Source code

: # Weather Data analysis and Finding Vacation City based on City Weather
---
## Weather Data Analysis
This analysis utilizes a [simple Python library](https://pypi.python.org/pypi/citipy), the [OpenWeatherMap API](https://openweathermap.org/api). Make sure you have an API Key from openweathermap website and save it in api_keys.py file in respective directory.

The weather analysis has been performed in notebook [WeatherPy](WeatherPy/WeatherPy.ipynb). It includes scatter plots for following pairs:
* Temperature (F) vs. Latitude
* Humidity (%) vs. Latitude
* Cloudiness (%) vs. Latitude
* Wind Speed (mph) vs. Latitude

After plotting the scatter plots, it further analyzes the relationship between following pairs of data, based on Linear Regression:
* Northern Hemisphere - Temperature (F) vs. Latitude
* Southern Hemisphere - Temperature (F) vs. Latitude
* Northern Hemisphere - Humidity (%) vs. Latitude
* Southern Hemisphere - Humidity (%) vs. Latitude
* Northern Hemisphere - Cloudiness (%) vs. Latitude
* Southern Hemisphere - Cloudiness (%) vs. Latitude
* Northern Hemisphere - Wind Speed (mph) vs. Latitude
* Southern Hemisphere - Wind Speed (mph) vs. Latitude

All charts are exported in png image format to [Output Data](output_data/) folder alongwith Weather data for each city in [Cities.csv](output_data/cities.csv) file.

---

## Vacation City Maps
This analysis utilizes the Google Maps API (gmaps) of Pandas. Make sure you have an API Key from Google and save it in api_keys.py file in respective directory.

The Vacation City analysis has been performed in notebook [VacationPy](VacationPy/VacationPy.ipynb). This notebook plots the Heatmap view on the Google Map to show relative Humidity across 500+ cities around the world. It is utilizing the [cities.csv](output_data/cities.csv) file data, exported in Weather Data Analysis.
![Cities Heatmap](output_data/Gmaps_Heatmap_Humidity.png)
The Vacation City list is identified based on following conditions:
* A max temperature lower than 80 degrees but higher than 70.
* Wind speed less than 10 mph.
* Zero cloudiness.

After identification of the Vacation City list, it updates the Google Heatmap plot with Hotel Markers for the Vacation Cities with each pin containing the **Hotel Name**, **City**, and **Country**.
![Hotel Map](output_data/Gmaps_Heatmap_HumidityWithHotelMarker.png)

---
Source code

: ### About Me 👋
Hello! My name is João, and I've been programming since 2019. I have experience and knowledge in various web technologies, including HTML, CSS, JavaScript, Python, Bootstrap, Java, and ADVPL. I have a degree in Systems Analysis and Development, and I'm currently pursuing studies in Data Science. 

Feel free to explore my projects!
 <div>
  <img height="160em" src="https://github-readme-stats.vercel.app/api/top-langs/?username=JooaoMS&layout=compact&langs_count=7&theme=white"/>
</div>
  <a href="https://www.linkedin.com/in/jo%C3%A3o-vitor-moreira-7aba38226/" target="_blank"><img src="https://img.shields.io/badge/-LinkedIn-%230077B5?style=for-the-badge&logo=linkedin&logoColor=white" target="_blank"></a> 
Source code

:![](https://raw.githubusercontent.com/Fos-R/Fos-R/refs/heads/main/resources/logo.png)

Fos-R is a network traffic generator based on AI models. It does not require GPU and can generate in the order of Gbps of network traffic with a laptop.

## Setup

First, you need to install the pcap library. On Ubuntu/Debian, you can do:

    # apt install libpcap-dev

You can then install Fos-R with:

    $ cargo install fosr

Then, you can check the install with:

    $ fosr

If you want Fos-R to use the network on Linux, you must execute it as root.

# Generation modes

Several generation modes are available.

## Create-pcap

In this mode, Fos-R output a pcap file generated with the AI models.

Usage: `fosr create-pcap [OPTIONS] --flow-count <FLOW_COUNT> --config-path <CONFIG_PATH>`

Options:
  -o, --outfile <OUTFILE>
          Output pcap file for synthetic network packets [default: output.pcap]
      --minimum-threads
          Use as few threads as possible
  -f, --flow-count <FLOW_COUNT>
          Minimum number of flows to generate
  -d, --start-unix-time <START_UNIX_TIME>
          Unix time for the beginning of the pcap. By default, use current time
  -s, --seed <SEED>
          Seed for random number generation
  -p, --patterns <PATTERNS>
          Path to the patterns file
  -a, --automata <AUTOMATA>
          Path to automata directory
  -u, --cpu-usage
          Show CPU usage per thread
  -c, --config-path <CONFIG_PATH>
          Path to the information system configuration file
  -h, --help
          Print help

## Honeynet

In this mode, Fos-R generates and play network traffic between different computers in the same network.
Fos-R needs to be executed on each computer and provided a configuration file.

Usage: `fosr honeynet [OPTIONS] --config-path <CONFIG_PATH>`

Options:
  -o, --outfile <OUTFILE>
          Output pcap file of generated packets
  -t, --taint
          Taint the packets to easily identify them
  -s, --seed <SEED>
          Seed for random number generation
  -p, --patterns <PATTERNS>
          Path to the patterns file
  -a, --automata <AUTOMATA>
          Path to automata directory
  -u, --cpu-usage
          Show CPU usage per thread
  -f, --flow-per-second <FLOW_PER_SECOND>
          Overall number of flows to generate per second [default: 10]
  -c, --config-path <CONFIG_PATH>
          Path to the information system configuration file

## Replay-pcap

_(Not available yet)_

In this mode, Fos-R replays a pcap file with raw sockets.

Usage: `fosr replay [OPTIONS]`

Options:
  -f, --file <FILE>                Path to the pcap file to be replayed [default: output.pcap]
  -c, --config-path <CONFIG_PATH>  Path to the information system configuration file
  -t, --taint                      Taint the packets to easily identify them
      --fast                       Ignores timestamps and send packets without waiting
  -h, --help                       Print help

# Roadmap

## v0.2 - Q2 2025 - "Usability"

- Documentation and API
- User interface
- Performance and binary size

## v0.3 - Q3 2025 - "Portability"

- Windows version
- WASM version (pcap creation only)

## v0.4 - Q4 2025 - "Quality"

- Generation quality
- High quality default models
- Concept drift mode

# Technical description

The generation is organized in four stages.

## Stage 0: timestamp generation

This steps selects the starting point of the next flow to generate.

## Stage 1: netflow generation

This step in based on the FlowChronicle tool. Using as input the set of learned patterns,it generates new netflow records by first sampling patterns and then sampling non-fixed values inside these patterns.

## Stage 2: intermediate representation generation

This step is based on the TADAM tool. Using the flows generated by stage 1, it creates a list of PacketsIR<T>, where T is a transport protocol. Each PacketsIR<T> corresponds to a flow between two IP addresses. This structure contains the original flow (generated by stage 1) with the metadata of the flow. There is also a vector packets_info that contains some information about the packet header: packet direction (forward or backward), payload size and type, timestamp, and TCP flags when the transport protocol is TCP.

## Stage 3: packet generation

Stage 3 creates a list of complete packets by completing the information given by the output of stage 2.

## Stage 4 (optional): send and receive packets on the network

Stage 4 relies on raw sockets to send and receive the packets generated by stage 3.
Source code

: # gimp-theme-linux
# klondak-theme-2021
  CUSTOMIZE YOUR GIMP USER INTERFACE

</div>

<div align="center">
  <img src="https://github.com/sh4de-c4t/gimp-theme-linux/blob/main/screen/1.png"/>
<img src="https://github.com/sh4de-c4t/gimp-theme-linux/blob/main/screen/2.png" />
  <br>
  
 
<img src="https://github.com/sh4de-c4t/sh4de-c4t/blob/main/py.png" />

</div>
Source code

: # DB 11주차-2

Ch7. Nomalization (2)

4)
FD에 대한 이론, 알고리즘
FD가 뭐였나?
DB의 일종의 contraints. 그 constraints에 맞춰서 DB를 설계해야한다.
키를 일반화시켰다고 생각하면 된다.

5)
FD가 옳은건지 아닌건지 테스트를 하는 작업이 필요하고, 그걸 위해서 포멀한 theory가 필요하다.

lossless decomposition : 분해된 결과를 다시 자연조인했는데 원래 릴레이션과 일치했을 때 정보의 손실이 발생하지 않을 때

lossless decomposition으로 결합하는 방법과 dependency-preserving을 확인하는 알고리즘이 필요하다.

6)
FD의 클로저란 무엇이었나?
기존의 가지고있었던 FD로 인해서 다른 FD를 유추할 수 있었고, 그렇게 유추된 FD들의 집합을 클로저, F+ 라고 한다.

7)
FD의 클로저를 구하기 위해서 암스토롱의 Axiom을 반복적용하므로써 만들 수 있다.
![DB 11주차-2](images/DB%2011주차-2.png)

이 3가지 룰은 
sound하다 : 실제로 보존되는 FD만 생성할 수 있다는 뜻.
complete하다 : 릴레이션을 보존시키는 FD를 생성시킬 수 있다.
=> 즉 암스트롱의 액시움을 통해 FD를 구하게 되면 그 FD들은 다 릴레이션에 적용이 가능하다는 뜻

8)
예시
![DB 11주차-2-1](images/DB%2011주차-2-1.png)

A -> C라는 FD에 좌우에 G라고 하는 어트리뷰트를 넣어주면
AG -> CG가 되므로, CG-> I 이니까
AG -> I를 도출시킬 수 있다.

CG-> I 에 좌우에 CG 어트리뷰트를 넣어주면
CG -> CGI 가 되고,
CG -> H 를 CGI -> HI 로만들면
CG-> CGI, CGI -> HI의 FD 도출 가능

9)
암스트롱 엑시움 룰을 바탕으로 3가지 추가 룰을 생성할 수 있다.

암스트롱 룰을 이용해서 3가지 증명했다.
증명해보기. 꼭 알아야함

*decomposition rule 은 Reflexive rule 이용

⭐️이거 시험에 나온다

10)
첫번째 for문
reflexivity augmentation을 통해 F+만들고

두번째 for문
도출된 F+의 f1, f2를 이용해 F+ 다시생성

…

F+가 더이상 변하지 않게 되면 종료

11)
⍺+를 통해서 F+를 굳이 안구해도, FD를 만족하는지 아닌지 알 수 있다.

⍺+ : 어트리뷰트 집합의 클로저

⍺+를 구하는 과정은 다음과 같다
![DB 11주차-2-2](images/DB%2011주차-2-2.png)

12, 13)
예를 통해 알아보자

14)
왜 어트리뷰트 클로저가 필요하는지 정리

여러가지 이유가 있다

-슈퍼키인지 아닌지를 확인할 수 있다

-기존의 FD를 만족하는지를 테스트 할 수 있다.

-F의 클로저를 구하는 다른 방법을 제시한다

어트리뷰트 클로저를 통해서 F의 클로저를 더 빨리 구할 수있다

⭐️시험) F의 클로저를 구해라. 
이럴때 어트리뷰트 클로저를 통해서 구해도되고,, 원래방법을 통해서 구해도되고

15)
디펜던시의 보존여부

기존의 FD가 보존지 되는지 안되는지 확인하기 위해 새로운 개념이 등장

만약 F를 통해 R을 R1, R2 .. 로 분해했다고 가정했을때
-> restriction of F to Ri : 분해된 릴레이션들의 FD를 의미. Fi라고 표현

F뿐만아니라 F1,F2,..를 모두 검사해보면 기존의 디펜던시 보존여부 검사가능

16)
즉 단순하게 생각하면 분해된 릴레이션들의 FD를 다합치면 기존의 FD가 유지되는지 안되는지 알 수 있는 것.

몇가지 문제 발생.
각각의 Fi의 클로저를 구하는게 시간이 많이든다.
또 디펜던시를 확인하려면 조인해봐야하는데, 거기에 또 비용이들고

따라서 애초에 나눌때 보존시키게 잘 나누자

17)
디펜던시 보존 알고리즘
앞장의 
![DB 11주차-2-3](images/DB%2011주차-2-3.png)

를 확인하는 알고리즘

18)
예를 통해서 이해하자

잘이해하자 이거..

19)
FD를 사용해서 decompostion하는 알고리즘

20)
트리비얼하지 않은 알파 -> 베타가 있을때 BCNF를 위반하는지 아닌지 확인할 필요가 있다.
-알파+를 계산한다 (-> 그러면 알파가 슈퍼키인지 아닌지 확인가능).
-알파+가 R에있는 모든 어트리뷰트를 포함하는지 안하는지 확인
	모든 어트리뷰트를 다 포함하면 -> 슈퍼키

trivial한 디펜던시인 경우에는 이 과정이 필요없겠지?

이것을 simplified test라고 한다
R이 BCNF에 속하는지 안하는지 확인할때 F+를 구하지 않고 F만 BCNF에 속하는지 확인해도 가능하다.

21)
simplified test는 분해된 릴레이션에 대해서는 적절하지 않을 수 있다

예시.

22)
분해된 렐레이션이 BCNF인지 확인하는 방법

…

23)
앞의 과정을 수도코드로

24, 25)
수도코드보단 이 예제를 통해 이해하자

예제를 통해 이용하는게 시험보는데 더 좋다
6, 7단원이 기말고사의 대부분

• [What you are asked to do]
Only lines holding the word "receive" belong in the answer; copy each one from the material.

• [Answer for the task]
## Stage 4 (optional): send and receive packets on the network
Stage 4 relies on raw sockets to send and receive the packets generated by stage 3.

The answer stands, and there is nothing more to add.